This method should look up and return any previously cached hash result for the given file. The implementation should handle cache validation logic, such as checking if the cached result is still valid based on file modification times or other criteria.
- Parameters:
file (File) – The file object to look up in the cache. The implementation can use any file attributes (path, modification time, size, etc.) as cache keys or validation criteria.
- Returns:
- The cached hash result if found and valid,
None if no valid cached result exists. Returning None indicates that a new hash calculation should be performed.
- Return type:
FileHashResult or None
- Implementation Guidelines:
Use file.path as the primary cache key
Consider file.state.st_mtime for cache validation
Handle cases where cached data may be corrupted or incomplete
Return None for any uncertain cases to trigger recalculation
Optimize for fast lookup since this method may be called frequently
Note
This is an abstract method that must be implemented by subclasses. The base class implementation raises NotImplementedError.
- maxSize: int¶
- set(file: File, result: FileHashResult)¶
Store a hash result in the cache for future retrieval.
This method should persistently store the provided hash result so it can be retrieved later via the get() method. The implementation should handle any necessary serialization, storage optimization, and error handling.
- Parameters:
file (File) – The file object that was hashed. This provides context for the cache entry, including path and metadata that may be useful for cache organization or validation.
result (FileHashResult) – The complete hash result to store. This includes the hash value, algorithm used, file path, modification time, and calculation timestamp.
- Implementation Guidelines:
Use file.path or result.path as the cache key
Store all relevant fields from the FileHashResult
Handle storage errors gracefully (logging, fallback strategies)

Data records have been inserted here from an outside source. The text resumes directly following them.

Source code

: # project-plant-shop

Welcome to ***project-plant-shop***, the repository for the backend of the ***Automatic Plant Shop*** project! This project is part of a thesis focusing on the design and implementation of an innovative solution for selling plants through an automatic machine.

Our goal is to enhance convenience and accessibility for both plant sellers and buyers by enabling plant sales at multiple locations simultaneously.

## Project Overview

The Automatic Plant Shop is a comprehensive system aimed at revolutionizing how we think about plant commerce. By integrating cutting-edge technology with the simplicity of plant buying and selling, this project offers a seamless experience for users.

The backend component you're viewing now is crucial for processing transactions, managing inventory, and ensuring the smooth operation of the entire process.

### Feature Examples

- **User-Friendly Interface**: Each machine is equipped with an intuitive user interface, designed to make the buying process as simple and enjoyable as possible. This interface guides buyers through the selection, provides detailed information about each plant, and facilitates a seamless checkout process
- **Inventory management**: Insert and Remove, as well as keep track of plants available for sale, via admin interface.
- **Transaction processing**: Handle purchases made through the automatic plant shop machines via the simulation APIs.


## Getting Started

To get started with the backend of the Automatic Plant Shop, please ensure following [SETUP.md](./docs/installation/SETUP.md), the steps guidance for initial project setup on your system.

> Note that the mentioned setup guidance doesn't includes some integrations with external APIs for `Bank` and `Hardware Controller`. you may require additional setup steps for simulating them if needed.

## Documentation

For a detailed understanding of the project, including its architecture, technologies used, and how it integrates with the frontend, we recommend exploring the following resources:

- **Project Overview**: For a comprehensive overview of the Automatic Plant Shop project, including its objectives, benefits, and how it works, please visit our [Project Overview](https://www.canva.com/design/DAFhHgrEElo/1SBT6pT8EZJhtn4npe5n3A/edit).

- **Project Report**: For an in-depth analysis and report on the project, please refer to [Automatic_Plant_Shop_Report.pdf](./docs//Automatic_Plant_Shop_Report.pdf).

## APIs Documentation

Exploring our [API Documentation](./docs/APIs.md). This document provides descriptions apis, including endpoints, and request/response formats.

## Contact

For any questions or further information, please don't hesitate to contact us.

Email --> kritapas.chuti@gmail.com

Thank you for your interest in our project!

Consider implementing cache size limits or expiration policies
Ensure thread-safety if the cache will be used concurrently
Optimize for write performance since caching should not significantly slow down hash calculations
- Raises:
The method should handle storage errors internally when possible, –
but may raise exceptions for critical failures that should halt –
the application (e.g., disk full, permission denied). –
Note
This is an abstract method that must be implemented by subclasses. The base class implementation raises NotImplementedError.
- class doFolder.hashing.cache.MemoryFileHashManager¶
Bases:
FileHashCacheManagerBaseSimple in-memory cache manager for file hash results.
This implementation provides basic caching functionality using a Python dictionary to store hash results in memory. The cache persists for the lifetime of the MemoryFileHashManager instance but is not persistent across program runs.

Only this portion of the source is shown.